In full and without alteration, print the entries.

(Source texts of formatted documents)
┌──

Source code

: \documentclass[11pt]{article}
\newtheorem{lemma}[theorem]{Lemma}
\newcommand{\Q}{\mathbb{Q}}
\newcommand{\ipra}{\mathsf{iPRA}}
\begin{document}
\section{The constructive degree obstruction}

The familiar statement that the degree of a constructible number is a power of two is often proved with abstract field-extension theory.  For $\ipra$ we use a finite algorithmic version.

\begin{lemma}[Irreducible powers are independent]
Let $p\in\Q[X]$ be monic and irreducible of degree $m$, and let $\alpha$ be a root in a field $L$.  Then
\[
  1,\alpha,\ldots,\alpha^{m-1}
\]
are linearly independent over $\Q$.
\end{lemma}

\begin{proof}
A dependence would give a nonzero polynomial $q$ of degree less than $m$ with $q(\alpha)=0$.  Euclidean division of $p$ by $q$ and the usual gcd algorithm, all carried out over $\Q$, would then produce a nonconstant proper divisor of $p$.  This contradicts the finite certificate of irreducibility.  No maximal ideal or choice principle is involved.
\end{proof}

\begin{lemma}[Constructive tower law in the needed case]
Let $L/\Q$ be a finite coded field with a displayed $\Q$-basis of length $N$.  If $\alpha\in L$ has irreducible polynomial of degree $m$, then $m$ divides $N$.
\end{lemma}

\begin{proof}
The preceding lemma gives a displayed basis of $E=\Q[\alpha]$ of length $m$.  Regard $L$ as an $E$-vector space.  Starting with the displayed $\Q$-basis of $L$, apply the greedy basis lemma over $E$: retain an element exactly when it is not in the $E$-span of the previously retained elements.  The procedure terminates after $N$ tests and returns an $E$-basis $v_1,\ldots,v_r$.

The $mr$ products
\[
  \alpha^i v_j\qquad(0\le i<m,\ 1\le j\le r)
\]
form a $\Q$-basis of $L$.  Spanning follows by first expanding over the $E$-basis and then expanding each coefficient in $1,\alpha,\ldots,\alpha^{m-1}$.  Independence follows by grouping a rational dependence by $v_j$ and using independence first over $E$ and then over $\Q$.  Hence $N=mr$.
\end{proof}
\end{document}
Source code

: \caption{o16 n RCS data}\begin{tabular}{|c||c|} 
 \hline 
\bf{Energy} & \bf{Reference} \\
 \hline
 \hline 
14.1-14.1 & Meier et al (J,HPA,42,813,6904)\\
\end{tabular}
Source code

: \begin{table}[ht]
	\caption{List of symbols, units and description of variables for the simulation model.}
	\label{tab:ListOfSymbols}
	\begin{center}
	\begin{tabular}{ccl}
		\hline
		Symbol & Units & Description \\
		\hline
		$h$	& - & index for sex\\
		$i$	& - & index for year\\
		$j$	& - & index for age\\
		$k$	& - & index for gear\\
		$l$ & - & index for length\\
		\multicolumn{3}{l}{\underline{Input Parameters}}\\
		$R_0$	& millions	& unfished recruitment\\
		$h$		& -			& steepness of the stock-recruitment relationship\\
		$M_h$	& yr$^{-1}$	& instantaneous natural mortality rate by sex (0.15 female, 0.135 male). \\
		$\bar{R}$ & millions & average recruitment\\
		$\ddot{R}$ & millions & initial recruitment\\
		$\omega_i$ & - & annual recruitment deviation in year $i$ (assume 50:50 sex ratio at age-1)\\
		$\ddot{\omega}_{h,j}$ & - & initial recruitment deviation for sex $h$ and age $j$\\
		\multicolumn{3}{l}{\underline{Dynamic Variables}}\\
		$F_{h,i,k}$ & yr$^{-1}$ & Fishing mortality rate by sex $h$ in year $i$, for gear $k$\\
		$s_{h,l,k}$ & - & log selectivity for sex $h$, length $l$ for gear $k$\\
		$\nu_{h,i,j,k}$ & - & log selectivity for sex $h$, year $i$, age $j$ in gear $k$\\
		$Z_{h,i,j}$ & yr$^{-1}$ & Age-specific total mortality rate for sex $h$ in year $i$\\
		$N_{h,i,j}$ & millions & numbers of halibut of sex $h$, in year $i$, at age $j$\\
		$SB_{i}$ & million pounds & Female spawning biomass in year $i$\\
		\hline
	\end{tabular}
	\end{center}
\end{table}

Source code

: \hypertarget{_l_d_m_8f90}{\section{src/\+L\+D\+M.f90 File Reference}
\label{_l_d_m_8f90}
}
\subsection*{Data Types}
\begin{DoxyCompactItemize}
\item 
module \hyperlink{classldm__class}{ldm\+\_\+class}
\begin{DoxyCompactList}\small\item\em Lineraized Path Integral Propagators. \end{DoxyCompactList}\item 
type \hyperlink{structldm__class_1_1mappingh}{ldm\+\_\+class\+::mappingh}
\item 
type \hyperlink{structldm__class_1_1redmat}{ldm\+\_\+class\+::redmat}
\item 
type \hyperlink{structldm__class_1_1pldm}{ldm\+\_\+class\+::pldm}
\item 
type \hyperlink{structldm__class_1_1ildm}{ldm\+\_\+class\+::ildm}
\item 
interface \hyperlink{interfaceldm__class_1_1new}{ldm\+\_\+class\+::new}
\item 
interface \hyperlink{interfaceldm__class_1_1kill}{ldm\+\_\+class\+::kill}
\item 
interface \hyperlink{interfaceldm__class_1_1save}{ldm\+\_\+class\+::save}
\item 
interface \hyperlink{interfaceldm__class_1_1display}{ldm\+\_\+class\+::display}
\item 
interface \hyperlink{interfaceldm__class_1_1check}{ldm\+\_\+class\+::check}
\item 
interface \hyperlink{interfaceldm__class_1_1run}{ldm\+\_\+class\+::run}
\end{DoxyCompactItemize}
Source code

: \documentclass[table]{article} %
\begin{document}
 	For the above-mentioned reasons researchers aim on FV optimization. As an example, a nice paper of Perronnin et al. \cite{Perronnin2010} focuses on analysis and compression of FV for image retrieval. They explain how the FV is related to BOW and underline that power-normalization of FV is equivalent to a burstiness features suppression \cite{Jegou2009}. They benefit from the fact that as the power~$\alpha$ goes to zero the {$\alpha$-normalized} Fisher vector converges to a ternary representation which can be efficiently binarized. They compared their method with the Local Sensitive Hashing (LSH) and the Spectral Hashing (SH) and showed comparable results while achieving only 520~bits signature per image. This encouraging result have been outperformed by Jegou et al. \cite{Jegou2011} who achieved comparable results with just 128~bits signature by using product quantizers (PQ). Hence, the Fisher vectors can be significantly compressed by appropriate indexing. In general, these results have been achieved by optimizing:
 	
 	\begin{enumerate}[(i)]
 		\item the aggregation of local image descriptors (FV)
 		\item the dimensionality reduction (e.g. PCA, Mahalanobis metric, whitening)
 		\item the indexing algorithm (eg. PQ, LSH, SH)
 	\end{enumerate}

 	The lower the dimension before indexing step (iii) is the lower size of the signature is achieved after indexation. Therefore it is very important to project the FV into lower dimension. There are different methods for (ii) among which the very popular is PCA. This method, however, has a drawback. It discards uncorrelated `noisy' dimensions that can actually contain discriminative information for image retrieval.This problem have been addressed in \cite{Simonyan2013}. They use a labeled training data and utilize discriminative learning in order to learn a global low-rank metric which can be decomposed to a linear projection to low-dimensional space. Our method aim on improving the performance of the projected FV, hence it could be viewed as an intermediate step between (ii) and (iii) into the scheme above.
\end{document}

└──

WORKED SOLUTION =>
Source code

: \documentclass[11pt]{article}
\newtheorem{lemma}[theorem]{Lemma}
\newcommand{\Q}{\mathbb{Q}}
\newcommand{\ipra}{\mathsf{iPRA}}
\begin{document}
\section{The constructive degree obstruction}

The familiar statement that the degree of a constructible number is a power of two is often proved with abstract field-extension theory.  For $\ipra$ we use a finite algorithmic version.

\begin{lemma}[Irreducible powers are independent]
Let $p\in\Q[X]$ be monic and irreducible of degree $m$, and let $\alpha$ be a root in a field $L$.  Then
\[
  1,\alpha,\ldots,\alpha^{m-1}
\]
are linearly independent over $\Q$.
\end{lemma}

\begin{proof}
A dependence would give a nonzero polynomial $q$ of degree less than $m$ with $q(\alpha)=0$.  Euclidean division of $p$ by $q$ and the usual gcd algorithm, all carried out over $\Q$, would then produce a nonconstant proper divisor of $p$.  This contradicts the finite certificate of irreducibility.  No maximal ideal or choice principle is involved.
\end{proof}

\begin{lemma}[Constructive tower law in the needed case]
Let $L/\Q$ be a finite coded field with a displayed $\Q$-basis of length $N$.  If $\alpha\in L$ has irreducible polynomial of degree $m$, then $m$ divides $N$.
\end{lemma}

\begin{proof}
The preceding lemma gives a displayed basis of $E=\Q[\alpha]$ of length $m$.  Regard $L$ as an $E$-vector space.  Starting with the displayed $\Q$-basis of $L$, apply the greedy basis lemma over $E$: retain an element exactly when it is not in the $E$-span of the previously retained elements.  The procedure terminates after $N$ tests and returns an $E$-basis $v_1,\ldots,v_r$.

The $mr$ products
\[
  \alpha^i v_j\qquad(0\le i<m,\ 1\le j\le r)
\]
form a $\Q$-basis of $L$.  Spanning follows by first expanding over the $E$-basis and then expanding each coefficient in $1,\alpha,\ldots,\alpha^{m-1}$.  Independence follows by grouping a rational dependence by $v_j$ and using independence first over $E$ and then over $\Q$.  Hence $N=mr$.
\end{proof}
\end{document}
Source code

: \caption{o16 n RCS data}\begin{tabular}{|c||c|} 
 \hline 
\bf{Energy} & \bf{Reference} \\
 \hline
 \hline 
14.1-14.1 & Meier et al (J,HPA,42,813,6904)\\
\end{tabular}
Source code

: \begin{table}[ht]
	\caption{List of symbols, units and description of variables for the simulation model.}
	\label{tab:ListOfSymbols}
	\begin{center}
	\begin{tabular}{ccl}
		\hline
		Symbol & Units & Description \\
		\hline
		$h$	& - & index for sex\\
		$i$	& - & index for year\\
		$j$	& - & index for age\\
		$k$	& - & index for gear\\
		$l$ & - & index for length\\
		\multicolumn{3}{l}{\underline{Input Parameters}}\\
		$R_0$	& millions	& unfished recruitment\\
		$h$		& -			& steepness of the stock-recruitment relationship\\
		$M_h$	& yr$^{-1}$	& instantaneous natural mortality rate by sex (0.15 female, 0.135 male). \\
		$\bar{R}$ & millions & average recruitment\\
		$\ddot{R}$ & millions & initial recruitment\\
		$\omega_i$ & - & annual recruitment deviation in year $i$ (assume 50:50 sex ratio at age-1)\\
		$\ddot{\omega}_{h,j}$ & - & initial recruitment deviation for sex $h$ and age $j$\\
		\multicolumn{3}{l}{\underline{Dynamic Variables}}\\
		$F_{h,i,k}$ & yr$^{-1}$ & Fishing mortality rate by sex $h$ in year $i$, for gear $k$\\
		$s_{h,l,k}$ & - & log selectivity for sex $h$, length $l$ for gear $k$\\
		$\nu_{h,i,j,k}$ & - & log selectivity for sex $h$, year $i$, age $j$ in gear $k$\\
		$Z_{h,i,j}$ & yr$^{-1}$ & Age-specific total mortality rate for sex $h$ in year $i$\\
		$N_{h,i,j}$ & millions & numbers of halibut of sex $h$, in year $i$, at age $j$\\
		$SB_{i}$ & million pounds & Female spawning biomass in year $i$\\
		\hline
	\end{tabular}
	\end{center}
\end{table}

Source code

: \hypertarget{_l_d_m_8f90}{\section{src/\+L\+D\+M.f90 File Reference}
\label{_l_d_m_8f90}
}
\subsection*{Data Types}
\begin{DoxyCompactItemize}
\item 
module \hyperlink{classldm__class}{ldm\+\_\+class}
\begin{DoxyCompactList}\small\item\em Lineraized Path Integral Propagators. \end{DoxyCompactList}\item 
type \hyperlink{structldm__class_1_1mappingh}{ldm\+\_\+class\+::mappingh}
\item 
type \hyperlink{structldm__class_1_1redmat}{ldm\+\_\+class\+::redmat}
\item 
type \hyperlink{structldm__class_1_1pldm}{ldm\+\_\+class\+::pldm}
\item 
type \hyperlink{structldm__class_1_1ildm}{ldm\+\_\+class\+::ildm}
\item 
interface \hyperlink{interfaceldm__class_1_1new}{ldm\+\_\+class\+::new}
\item 
interface \hyperlink{interfaceldm__class_1_1kill}{ldm\+\_\+class\+::kill}
\item 
interface \hyperlink{interfaceldm__class_1_1save}{ldm\+\_\+class\+::save}
\item 
interface \hyperlink{interfaceldm__class_1_1display}{ldm\+\_\+class\+::display}
\item 
interface \hyperlink{interfaceldm__class_1_1check}{ldm\+\_\+class\+::check}
\item 
interface \hyperlink{interfaceldm__class_1_1run}{ldm\+\_\+class\+::run}
\end{DoxyCompactItemize}
Source code

: \documentclass[table]{article} %
\begin{document}
 	For the above-mentioned reasons researchers aim on FV optimization. As an example, a nice paper of Perronnin et al. \cite{Perronnin2010} focuses on analysis and compression of FV for image retrieval. They explain how the FV is related to BOW and underline that power-normalization of FV is equivalent to a burstiness features suppression \cite{Jegou2009}. They benefit from the fact that as the power~$\alpha$ goes to zero the {$\alpha$-normalized} Fisher vector converges to a ternary representation which can be efficiently binarized. They compared their method with the Local Sensitive Hashing (LSH) and the Spectral Hashing (SH) and showed comparable results while achieving only 520~bits signature per image. This encouraging result have been outperformed by Jegou et al. \cite{Jegou2011} who achieved comparable results with just 128~bits signature by using product quantizers (PQ). Hence, the Fisher vectors can be significantly compressed by appropriate indexing. In general, these results have been achieved by optimizing:
 	
 	\begin{enumerate}[(i)]
 		\item the aggregation of local image descriptors (FV)
 		\item the dimensionality reduction (e.g. PCA, Mahalanobis metric, whitening)
 		\item the indexing algorithm (eg. PQ, LSH, SH)
 	\end{enumerate}

 	The lower the dimension before indexing step (iii) is the lower size of the signature is achieved after indexation. Therefore it is very important to project the FV into lower dimension. There are different methods for (ii) among which the very popular is PCA. This method, however, has a drawback. It discards uncorrelated `noisy' dimensions that can actually contain discriminative information for image retrieval.This problem have been addressed in \cite{Simonyan2013}. They use a labeled training data and utilize discriminative learning in order to learn a global low-rank metric which can be decomposed to a linear projection to low-dimensional space. Our method aim on improving the performance of the projected FV, hence it could be viewed as an intermediate step between (ii) and (iii) into the scheme above.
\end{document}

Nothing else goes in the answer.